Quando mudei para cá achei que a integração seria fácil e instintiva: em geral somos bons de conversa e gostamos de estar cercados de pessoas.

Senti, porém, um choque tremendo quando as minhas intervenções eram recebidas de maneira mais fria ou apenas educada. Não havia, na maior parte das vezes, qualquer tipo de interesse de estabelecer conversas mais densas ou o início de uma amizade.

Muitas vezes os estrangeiros são vistos como pessoas de passagem, que rapidamente irão para outro canto da Europa com melhores oportunidades.

Emprego ainda é a maior dificuldade dos imigrantes em Portugal

Além do preconceito, um estrangeiro que decide se estabelecer em Portugal deve estar preparado para enfrentar uma enorme dificuldade em termos de mercado de trabalho, especialmente o mais qualificado. Os trabalhos dos imigrantes também costumam ser mais precários – a recibos verdes ou contratos a prazo – quando comparado com os locais.

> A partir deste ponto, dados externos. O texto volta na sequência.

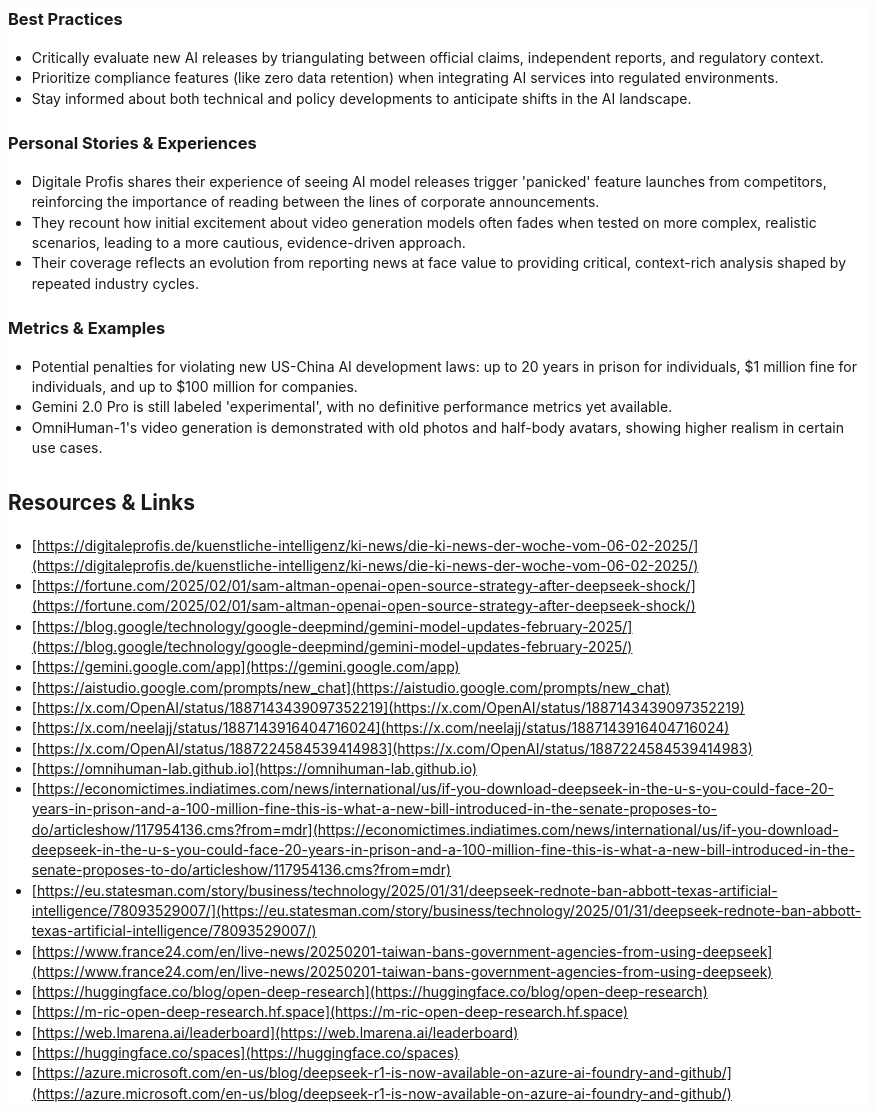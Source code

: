 ### Best Practices
- Critically evaluate new AI releases by triangulating between official claims, independent reports, and regulatory context.
- Prioritize compliance features (like zero data retention) when integrating AI services into regulated environments.
- Stay informed about both technical and policy developments to anticipate shifts in the AI landscape.

### Personal Stories & Experiences
- Digitale Profis shares their experience of seeing AI model releases trigger 'panicked' feature launches from competitors, reinforcing the importance of reading between the lines of corporate announcements.
- They recount how initial excitement about video generation models often fades when tested on more complex, realistic scenarios, leading to a more cautious, evidence-driven approach.
- Their coverage reflects an evolution from reporting news at face value to providing critical, context-rich analysis shaped by repeated industry cycles.

### Metrics & Examples
- Potential penalties for violating new US-China AI development laws: up to 20 years in prison for individuals, $1 million fine for individuals, and up to $100 million for companies.
- Gemini 2.0 Pro is still labeled 'experimental', with no definitive performance metrics yet available.
- OmniHuman-1's video generation is demonstrated with old photos and half-body avatars, showing higher realism in certain use cases.

## Resources & Links

- [https://digitaleprofis.de/kuenstliche-intelligenz/ki-news/die-ki-news-der-woche-vom-06-02-2025/](https://digitaleprofis.de/kuenstliche-intelligenz/ki-news/die-ki-news-der-woche-vom-06-02-2025/)
- [https://fortune.com/2025/02/01/sam-altman-openai-open-source-strategy-after-deepseek-shock/](https://fortune.com/2025/02/01/sam-altman-openai-open-source-strategy-after-deepseek-shock/)
- [https://blog.google/technology/google-deepmind/gemini-model-updates-february-2025/](https://blog.google/technology/google-deepmind/gemini-model-updates-february-2025/)
- [https://gemini.google.com/app](https://gemini.google.com/app)
- [https://aistudio.google.com/prompts/new_chat](https://aistudio.google.com/prompts/new_chat)
- [https://x.com/OpenAI/status/1887143439097352219](https://x.com/OpenAI/status/1887143439097352219)
- [https://x.com/neelajj/status/1887143916404716024](https://x.com/neelajj/status/1887143916404716024)
- [https://x.com/OpenAI/status/1887224584539414983](https://x.com/OpenAI/status/1887224584539414983)
- [https://omnihuman-lab.github.io](https://omnihuman-lab.github.io)
- [https://economictimes.indiatimes.com/news/international/us/if-you-download-deepseek-in-the-u-s-you-could-face-20-years-in-prison-and-a-100-million-fine-this-is-what-a-new-bill-introduced-in-the-senate-proposes-to-do/articleshow/117954136.cms?from=mdr](https://economictimes.indiatimes.com/news/international/us/if-you-download-deepseek-in-the-u-s-you-could-face-20-years-in-prison-and-a-100-million-fine-this-is-what-a-new-bill-introduced-in-the-senate-proposes-to-do/articleshow/117954136.cms?from=mdr)
- [https://eu.statesman.com/story/business/technology/2025/01/31/deepseek-rednote-ban-abbott-texas-artificial-intelligence/78093529007/](https://eu.statesman.com/story/business/technology/2025/01/31/deepseek-rednote-ban-abbott-texas-artificial-intelligence/78093529007/)
- [https://www.france24.com/en/live-news/20250201-taiwan-bans-government-agencies-from-using-deepseek](https://www.france24.com/en/live-news/20250201-taiwan-bans-government-agencies-from-using-deepseek)
- [https://huggingface.co/blog/open-deep-research](https://huggingface.co/blog/open-deep-research)
- [https://m-ric-open-deep-research.hf.space](https://m-ric-open-deep-research.hf.space)
- [https://web.lmarena.ai/leaderboard](https://web.lmarena.ai/leaderboard)
- [https://huggingface.co/spaces](https://huggingface.co/spaces)
- [https://azure.microsoft.com/en-us/blog/deepseek-r1-is-now-available-on-azure-ai-foundry-and-github/](https://azure.microsoft.com/en-us/blog/deepseek-r1-is-now-available-on-azure-ai-foundry-and-github/)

A burocracia para validar diplomas e conseguir se estabelecer profissionalmente é uma realidade que faz com que muitos profissionais precisem se reinventar profissionalmente.

E os portugueses que vivem fora de Portugal?

Também é interessante pensar nos portugueses que emigram, principalmente para outros lugares da Europa. Muitos acabam por ficar, constituem família, mas voltam regularmente a Portugal para passar férias, por exemplo. E assim nascem famílias tipicamente multiculturais. O caso mais famoso é o da imigração para a França.

Pouca gente sabe, mas Portugal é o país da União Europeia com mais emigrantes espalhados pelo mundo (se comparado com a população residente). Se pensarmos em termos mundiais, Portugal está na 27.ª posição da lista de países com mais emigrantes.

Os destinos preferidos dos portugueses que emigram para outros pontos da Europa são: Luxemburgo, Reino Unido, Espanha, Suíça, França, Alemanha, Holanda. Há também uma comunidade grande em Moçambique, Angola, Brasil, Venezuela e África do Sul.

Existe também uma comunidade significativa no Canadá e nos Estados Unidos. Em fevereiro de 2022 já existiam 5.315.824 portugueses e lusodescendentes vivendo fora de Portugal.

*As opiniões dos colunistas não refletem necessariamente a opinião do site Euro Dicas.